Northern Wheatear (Oenanthe oenanthe)


Being unable to visit Dunnet Head we decided to keep to the second part of our plan and drive back south through the Flow Country to look for other rare birds. Firstly though we stopped off at Melvich for a much needed coffee and the ideal accompaniment, an ice-cream. It was a warm day. and astonishingly the temperature was in the mid-twenties celsius by the mid-afternoon, which is very unusual for the top of Scotland. It was while sitting in the sun that I decided that because I'd come to the north coast specifically to see Skuas that we may as well wait for the road to reopen at five-thirty and go to Dunnet Head and grab our Bonxie year tick. There was still a couple of hours to wait though so we headed back to the pier at Dwarwick again and see if the Red-throated Divers were still in the bay. Little did we know that the very next morning a rare bird would be found just half a mile from where we sat (and we'd return to see it three days later).

The carpark at the pier back at Dunnet Bay was deserted now so we reclaimed our previous pitch. There was no immediate sign of the Divers but a few of the Black Guillemots remained although further out than before. A long way out in the bay, while scanning the hillsides opposite on the off-chance that an Eagle might be thermaling, I noticed two large Divers. By zooming right up to the maximum on my scope I then had a decent view of the two non-breeding plumaged birds. The first bird I scrutinised was clearly a Great Northern Diver. I had learnt a few good identification pointers by studying wintering birds at Farmoor over the last few years. There was a sharp notch cut into an otherwise dark half-collar around the neck and the bird held its head and large bill level to the water. Great Northern Divers look "tough", menacing almost, and this bird certainly looked impressive. I moved onto the other bird. Although superficially similar, there were differences. The bill and head were pointing slightly skywards in Red-throated fashion. But the bird was at least as big as the Great Northern Diver just a few metres away from it so it couldn't be the smaller species, and besides the plumage didn't fit. Crucially the neck lacked the triangular indent to the neck which was generally paler than the other bird. I knew that I had re-found the possible White-billed Diver, that I'd seen earlier. This time I was sure that I had the rarer bird.
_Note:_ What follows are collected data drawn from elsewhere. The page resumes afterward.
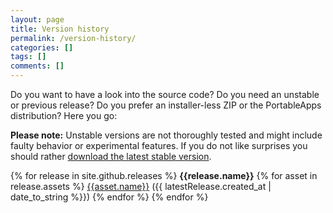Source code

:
 ```yaml
---
layout: page
title: Version history
permalink: /version-history/
categories: []
tags: []
comments: []
---
```

Do you want to have a look into the source code? 
Do you need an unstable or previous release? 
Do you prefer an installer-less ZIP or the PortableApps distribution?
Here you go:

**Please note:** Unstable versions are not thoroughly tested and might include faulty behavior or experimental features. If you do not like surprises you should rather [download the latest stable version](/downloads/).


{% for release in site.github.releases %}
**{{release.name}}**
	{% for asset in release.assets %}
		[{{asset.name}}]({{asset.browser_download_url}}) ({{ latestRelease.created_at | date_to_string %}})
 	{% endfor %}
{% endfor %}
It was only then that I remembered that a White-billed Diver had been reported in Dunnet Bay a few days before. I had obviously found the same bird independently. I checked BirdGuides and saw that there had actually been three previous reports of the bird. Somehow I hadn't collected and retained that information before travelling to Dunnet. If I had then I'd have made a beeline to the bay to look for it! Still, now I was sure that I had a White-billed Diver. My first ever and the 410th bird to make it onto my UK life list. 

Seeing a new bird obviously lends the observer a moment of elation. Finding your own rare bird is probably one the best birding experiences that there is, even if it's only a re-finding. However, when the bird is very distant and photography is futile, there is also a feeling of anticlimax. We all want the best views of birds, lip smacking ones, but of course that's not always possible. Two years ago I was shown a Sooty Shearwater at great distance while aboard the Ullapool to Stornaway ferry which felt a very underwhelming tick at the time. Luckily I went on to get great close-up views of another while on a pelagic trip in Falmouth Bay. Hopefully I'll go on to get a similar close view of another White-billed Diver one day. But for now, I'll happily take what I have!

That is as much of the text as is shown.